King Thurmand dies, leaving "Queen Sable" as Regent until Rosa turns twenty-one. This means that their enemies will descend on Eltaria, intent on taking over, unless measures can be taken to prevent it. Godmother Lily comes up with a plan for one hundred princes to come and take part in trials to see which one of them will win the hand of the princess. Siegfried and Leopold decide to stay and take part in the trials, and they strike a bargain to help each other through the trials until the last task. Another prince named Desmond enters the trials and catches Rosa's attention for a short while.

The first trial consists of a race on horseback, in full armor, with a break in the middle to herd three sheep into a pen and line up a dozen eggs without breaking them. The second test involves getting rid of a cursed item. The third trial involves the remaining princes answering a series of riddles. Other trials, perhaps dozens, are mentioned by type, but not detailed. By the time of the last trial, Rosa and Siegfried have fallen in love. The final trial is announced, in which the remaining ten princes have to come up with a way to protect Eltaria for the present and future, and marriage is not a solution. The prince with the best answer will be declared the winner and receive Rosa's hand in marriage.

The Huntsman and Desmond kidnap Rosa, invoking the Sleeping Beauty Tradition by locking her in a tower with thorns surrounding it. After a fight, Desmond is killed and Rosa is rescued. Siegfried wins her hand in marriage by proposing they have good dragons guard the borders. Queen Sable steps down and proclaims Rosa and Siegfried to be Queen and King of Eltaria.

==Sequel in the Harvest Moon anthology==
In the Harvest Moon anthology, published in 2010, the story of Prince Leopold and Brunhilde continues.

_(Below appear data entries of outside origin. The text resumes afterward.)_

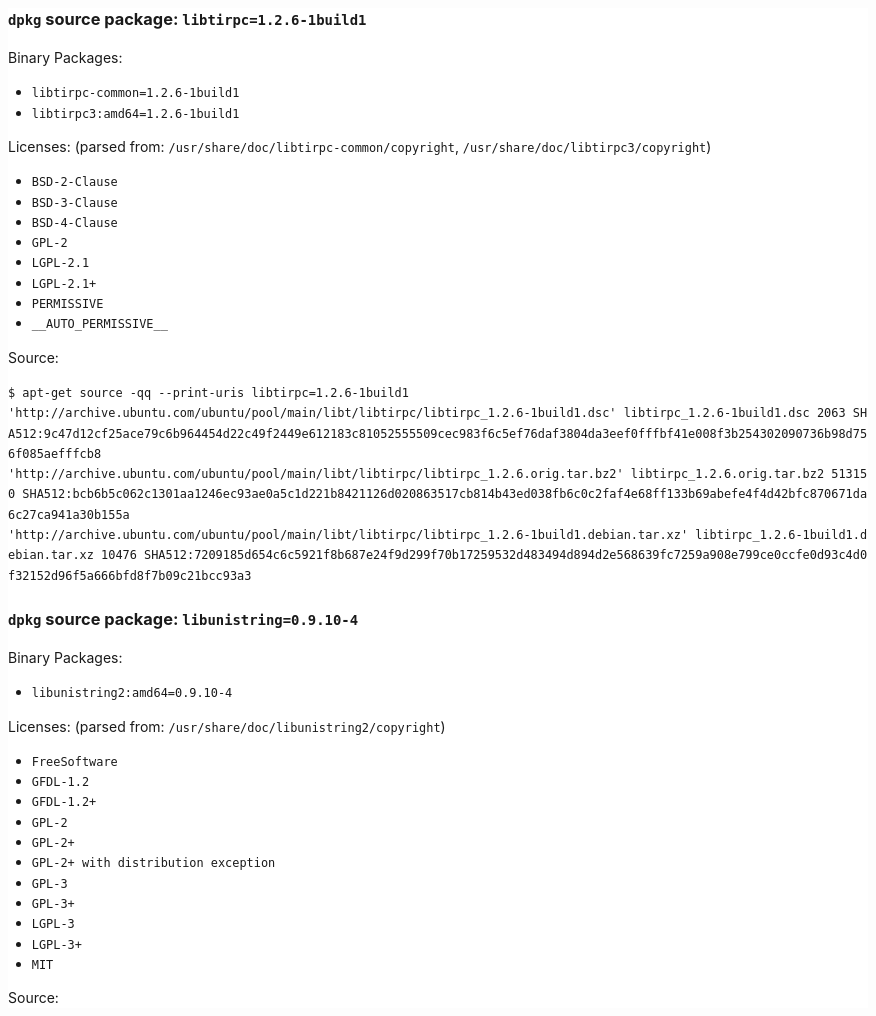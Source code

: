 ### `dpkg` source package: `libtirpc=1.2.6-1build1`

Binary Packages:

- `libtirpc-common=1.2.6-1build1`
- `libtirpc3:amd64=1.2.6-1build1`

Licenses: (parsed from: `/usr/share/doc/libtirpc-common/copyright`, `/usr/share/doc/libtirpc3/copyright`)

- `BSD-2-Clause`
- `BSD-3-Clause`
- `BSD-4-Clause`
- `GPL-2`
- `LGPL-2.1`
- `LGPL-2.1+`
- `PERMISSIVE`
- `__AUTO_PERMISSIVE__`

Source:

```console
$ apt-get source -qq --print-uris libtirpc=1.2.6-1build1
'http://archive.ubuntu.com/ubuntu/pool/main/libt/libtirpc/libtirpc_1.2.6-1build1.dsc' libtirpc_1.2.6-1build1.dsc 2063 SHA512:9c47d12cf25ace79c6b964454d22c49f2449e612183c81052555509cec983f6c5ef76daf3804da3eef0fffbf41e008f3b254302090736b98d756f085aefffcb8
'http://archive.ubuntu.com/ubuntu/pool/main/libt/libtirpc/libtirpc_1.2.6.orig.tar.bz2' libtirpc_1.2.6.orig.tar.bz2 513150 SHA512:bcb6b5c062c1301aa1246ec93ae0a5c1d221b8421126d020863517cb814b43ed038fb6c0c2faf4e68ff133b69abefe4f4d42bfc870671da6c27ca941a30b155a
'http://archive.ubuntu.com/ubuntu/pool/main/libt/libtirpc/libtirpc_1.2.6-1build1.debian.tar.xz' libtirpc_1.2.6-1build1.debian.tar.xz 10476 SHA512:7209185d654c6c5921f8b687e24f9d299f70b17259532d483494d894d2e568639fc7259a908e799ce0ccfe0d93c4d0f32152d96f5a666bfd8f7b09c21bcc93a3
```

### `dpkg` source package: `libunistring=0.9.10-4`

Binary Packages:

- `libunistring2:amd64=0.9.10-4`

Licenses: (parsed from: `/usr/share/doc/libunistring2/copyright`)

- `FreeSoftware`
- `GFDL-1.2`
- `GFDL-1.2+`
- `GPL-2`
- `GPL-2+`
- `GPL-2+ with distribution exception`
- `GPL-3`
- `GPL-3+`
- `LGPL-3`
- `LGPL-3+`
- `MIT`

Source:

While doing their travels they end up in a country resembling ancient Greece. While they are resting a man in a black chariot comes up out of the ground and kidnaps Brunhilde, thinking she is Persephone. At the same time Hades is revealing himself to Persephone, who already knew who he was and agreed to go and be his consort. When they arrive in Hades's kingdom, they encounter a furious Brunhilde and the perplexing problem of how to get her back to the world of the living.

Meanwhile, Leopold has taken one of the flying horses he and his wife received at the start of their adventures and goes off to confront the Gods. They inform him that Demeter has left and Leopold immediately takes action to make sure the people of the land are taken care of. While he is taking care of that, Persephone and Brunhilde are tasked with making a pomegranate grow in the Elysian Fields, the only place in Hades's kingdom where something edible has grown.

In the end Persephone and Brunhilde successfully get one pomegranate to ripen and she earns the right to stay with Hades for part of the year. The solution to Brunhilde and Leopold's problem is found in a journey back to the world of the living, with Leopold in front being tempted and dealing with his own personal demons while not being able to turn around and look at Brunhilde, and Brunhilde behind having to work out her own internal problems without interfering in any way. They successfully complete the tasks and are reunited, with an added bonus: Brunhilde had demanded Leopold get some form of lasting immortality that did not backfire (such as making him grow old and live forever) and at the end of the story they are making it happen, even though it involves not being able to touch each other for a very long time.

==Critical reception==
In a review by Publishers Weekly, the reviewer wrote that "despite plenty of twists and laughs, the plot is surprisingly forgettable, and most of the fun comes from finding all the fairy tale in-jokes peppering the pages".